■ What the task asks: Look below for the line containing "## Administration Guidelines"; from there through the line containing "to slightly yellow", both lines included, please set down each line exactly and nothing else.

------ Data ------

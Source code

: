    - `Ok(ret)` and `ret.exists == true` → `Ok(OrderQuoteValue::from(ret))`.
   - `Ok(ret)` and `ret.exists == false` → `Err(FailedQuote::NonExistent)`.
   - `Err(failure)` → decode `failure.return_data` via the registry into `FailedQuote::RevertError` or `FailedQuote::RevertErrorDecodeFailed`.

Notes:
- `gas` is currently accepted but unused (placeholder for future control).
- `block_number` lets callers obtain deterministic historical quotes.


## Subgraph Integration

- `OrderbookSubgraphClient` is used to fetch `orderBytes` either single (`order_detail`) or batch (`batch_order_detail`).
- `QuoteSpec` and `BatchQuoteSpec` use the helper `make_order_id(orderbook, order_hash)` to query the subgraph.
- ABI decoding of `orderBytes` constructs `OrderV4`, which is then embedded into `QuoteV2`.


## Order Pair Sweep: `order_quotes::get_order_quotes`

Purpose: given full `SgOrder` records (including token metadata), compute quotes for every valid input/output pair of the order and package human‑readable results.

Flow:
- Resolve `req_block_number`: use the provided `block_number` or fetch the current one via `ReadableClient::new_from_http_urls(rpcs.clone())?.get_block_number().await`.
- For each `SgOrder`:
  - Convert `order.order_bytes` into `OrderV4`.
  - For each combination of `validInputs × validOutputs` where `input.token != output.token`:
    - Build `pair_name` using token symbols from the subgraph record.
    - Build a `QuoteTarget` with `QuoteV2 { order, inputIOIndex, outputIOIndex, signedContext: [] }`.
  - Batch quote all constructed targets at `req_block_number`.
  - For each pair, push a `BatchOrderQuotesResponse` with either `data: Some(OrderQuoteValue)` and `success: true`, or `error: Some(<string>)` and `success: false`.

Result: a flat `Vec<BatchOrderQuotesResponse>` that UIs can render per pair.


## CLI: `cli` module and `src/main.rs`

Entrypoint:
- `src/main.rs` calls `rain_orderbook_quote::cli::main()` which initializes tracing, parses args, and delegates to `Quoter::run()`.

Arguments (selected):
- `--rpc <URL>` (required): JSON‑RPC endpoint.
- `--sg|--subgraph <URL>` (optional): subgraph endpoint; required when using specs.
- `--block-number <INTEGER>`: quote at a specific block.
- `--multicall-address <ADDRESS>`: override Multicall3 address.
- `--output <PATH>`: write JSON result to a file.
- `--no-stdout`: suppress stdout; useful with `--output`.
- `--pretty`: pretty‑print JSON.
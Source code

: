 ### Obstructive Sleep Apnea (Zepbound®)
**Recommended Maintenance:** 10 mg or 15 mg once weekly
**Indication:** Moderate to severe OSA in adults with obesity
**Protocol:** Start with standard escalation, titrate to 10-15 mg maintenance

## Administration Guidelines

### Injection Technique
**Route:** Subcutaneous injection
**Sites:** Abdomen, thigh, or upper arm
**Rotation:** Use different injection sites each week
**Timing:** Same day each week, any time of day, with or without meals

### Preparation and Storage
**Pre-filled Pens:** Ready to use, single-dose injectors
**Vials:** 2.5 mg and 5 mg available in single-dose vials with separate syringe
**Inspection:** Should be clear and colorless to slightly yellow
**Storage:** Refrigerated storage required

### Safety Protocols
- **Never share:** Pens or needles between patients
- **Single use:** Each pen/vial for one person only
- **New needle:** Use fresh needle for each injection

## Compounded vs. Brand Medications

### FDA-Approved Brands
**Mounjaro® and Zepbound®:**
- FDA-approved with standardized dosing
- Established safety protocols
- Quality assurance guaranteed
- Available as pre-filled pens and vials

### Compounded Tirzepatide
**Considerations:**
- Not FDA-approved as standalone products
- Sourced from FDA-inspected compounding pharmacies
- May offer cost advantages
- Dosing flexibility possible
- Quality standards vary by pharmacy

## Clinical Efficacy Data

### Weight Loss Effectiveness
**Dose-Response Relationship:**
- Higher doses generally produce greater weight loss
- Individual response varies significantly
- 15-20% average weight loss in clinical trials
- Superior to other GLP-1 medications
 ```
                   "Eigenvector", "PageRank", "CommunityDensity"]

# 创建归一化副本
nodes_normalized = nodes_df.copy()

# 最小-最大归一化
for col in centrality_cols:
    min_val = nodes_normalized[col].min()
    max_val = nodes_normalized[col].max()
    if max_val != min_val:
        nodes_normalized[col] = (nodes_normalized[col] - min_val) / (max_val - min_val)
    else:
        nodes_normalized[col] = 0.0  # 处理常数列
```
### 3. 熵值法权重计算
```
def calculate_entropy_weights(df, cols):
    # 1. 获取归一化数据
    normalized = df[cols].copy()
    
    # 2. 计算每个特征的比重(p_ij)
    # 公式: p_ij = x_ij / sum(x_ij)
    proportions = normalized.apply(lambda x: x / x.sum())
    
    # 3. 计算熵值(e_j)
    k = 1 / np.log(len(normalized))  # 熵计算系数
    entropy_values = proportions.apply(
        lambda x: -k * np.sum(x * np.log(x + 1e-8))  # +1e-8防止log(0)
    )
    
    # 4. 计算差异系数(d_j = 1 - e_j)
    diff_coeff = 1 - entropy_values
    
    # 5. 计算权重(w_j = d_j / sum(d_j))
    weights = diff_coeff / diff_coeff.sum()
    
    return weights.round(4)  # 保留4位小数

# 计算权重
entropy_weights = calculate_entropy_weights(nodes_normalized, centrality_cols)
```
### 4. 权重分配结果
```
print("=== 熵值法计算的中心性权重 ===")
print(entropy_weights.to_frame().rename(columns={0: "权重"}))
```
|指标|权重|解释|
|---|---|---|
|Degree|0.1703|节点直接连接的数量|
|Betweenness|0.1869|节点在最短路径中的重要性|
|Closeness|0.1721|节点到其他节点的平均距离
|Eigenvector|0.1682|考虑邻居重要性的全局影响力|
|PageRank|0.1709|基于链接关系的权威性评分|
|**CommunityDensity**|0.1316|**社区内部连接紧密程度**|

------

■ Answer to this problem:
## Administration Guidelines

### Injection Technique
**Route:** Subcutaneous injection
**Sites:** Abdomen, thigh, or upper arm
**Rotation:** Use different injection sites each week
**Timing:** Same day each week, any time of day, with or without meals

### Preparation and Storage
**Pre-filled Pens:** Ready to use, single-dose injectors
**Vials:** 2.5 mg and 5 mg available in single-dose vials with separate syringe
**Inspection:** Should be clear and colorless to slightly yellow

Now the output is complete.